#### Records shown:
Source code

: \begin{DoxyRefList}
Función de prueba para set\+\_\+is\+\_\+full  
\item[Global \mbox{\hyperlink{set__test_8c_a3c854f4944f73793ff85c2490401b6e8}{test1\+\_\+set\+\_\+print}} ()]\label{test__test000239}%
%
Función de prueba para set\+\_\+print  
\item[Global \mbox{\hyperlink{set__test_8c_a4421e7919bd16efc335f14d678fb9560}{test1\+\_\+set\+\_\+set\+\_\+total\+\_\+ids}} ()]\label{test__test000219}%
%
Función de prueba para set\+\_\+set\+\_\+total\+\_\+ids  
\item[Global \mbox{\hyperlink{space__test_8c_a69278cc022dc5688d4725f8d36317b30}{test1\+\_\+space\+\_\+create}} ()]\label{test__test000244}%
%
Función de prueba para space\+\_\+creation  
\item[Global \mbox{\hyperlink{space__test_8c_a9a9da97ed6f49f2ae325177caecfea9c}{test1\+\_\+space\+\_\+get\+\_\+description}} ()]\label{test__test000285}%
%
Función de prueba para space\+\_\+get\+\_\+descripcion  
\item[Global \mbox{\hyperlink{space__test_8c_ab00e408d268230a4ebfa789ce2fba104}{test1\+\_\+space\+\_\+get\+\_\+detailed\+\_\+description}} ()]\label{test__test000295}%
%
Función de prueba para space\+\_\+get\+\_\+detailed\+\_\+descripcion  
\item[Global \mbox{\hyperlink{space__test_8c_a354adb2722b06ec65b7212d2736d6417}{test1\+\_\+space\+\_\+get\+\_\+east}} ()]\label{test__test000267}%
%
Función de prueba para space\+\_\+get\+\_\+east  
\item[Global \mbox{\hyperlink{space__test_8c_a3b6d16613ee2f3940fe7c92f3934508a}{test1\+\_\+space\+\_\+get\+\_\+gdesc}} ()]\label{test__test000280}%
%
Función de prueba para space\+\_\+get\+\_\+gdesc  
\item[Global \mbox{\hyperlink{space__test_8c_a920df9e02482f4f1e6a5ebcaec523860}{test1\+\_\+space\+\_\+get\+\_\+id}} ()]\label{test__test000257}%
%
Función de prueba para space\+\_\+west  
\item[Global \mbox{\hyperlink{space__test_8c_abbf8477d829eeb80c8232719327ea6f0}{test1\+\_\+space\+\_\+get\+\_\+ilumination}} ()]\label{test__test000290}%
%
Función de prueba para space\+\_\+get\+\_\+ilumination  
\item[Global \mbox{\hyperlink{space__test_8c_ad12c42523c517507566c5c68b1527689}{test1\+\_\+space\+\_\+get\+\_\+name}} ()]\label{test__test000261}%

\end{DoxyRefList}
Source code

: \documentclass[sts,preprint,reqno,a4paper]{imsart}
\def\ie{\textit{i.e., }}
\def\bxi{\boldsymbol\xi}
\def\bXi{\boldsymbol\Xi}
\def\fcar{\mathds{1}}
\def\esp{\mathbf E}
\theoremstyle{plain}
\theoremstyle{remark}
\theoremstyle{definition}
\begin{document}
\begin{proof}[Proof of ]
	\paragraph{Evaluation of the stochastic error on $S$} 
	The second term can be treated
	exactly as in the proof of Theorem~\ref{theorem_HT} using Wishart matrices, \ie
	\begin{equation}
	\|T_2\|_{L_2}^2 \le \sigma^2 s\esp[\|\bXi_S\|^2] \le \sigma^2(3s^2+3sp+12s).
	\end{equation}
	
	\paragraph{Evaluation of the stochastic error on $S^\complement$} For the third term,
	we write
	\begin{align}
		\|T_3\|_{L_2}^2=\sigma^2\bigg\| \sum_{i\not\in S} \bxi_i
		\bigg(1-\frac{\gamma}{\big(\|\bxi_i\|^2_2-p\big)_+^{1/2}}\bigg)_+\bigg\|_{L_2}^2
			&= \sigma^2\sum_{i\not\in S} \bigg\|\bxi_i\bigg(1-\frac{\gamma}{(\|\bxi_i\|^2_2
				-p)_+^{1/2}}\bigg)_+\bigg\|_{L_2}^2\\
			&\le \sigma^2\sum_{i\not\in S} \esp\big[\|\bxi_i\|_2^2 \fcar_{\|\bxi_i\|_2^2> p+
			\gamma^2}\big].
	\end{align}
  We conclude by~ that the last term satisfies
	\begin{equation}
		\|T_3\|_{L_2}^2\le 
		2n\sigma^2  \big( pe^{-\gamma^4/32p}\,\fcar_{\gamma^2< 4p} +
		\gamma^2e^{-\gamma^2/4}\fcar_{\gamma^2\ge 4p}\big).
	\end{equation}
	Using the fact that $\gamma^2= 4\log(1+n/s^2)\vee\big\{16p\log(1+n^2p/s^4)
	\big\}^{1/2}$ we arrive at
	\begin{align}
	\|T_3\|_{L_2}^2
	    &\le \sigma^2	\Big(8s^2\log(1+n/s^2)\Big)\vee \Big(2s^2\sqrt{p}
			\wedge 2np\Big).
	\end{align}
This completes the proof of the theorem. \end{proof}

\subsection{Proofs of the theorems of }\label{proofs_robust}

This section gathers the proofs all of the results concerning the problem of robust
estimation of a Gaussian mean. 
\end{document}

#### Exercise prompt:
For the string "sigma", show each line of the listing where it appears.

#### Output below:
	\|T_2\|_{L_2}^2 \le \sigma^2 s\esp[\|\bXi_S\|^2] \le \sigma^2(3s^2+3sp+12s).
		\|T_3\|_{L_2}^2=\sigma^2\bigg\| \sum_{i\not\in S} \bxi_i
			&= \sigma^2\sum_{i\not\in S} \bigg\|\bxi_i\bigg(1-\frac{\gamma}{(\|\bxi_i\|^2_2
			&\le \sigma^2\sum_{i\not\in S} \esp\big[\|\bxi_i\|_2^2 \fcar_{\|\bxi_i\|_2^2> p+
		2n\sigma^2  \big( pe^{-\gamma^4/32p}\,\fcar_{\gamma^2< 4p} +
	    &\le \sigma^2	\Big(8s^2\log(1+n/s^2)\Big)\vee \Big(2s^2\sqrt{p}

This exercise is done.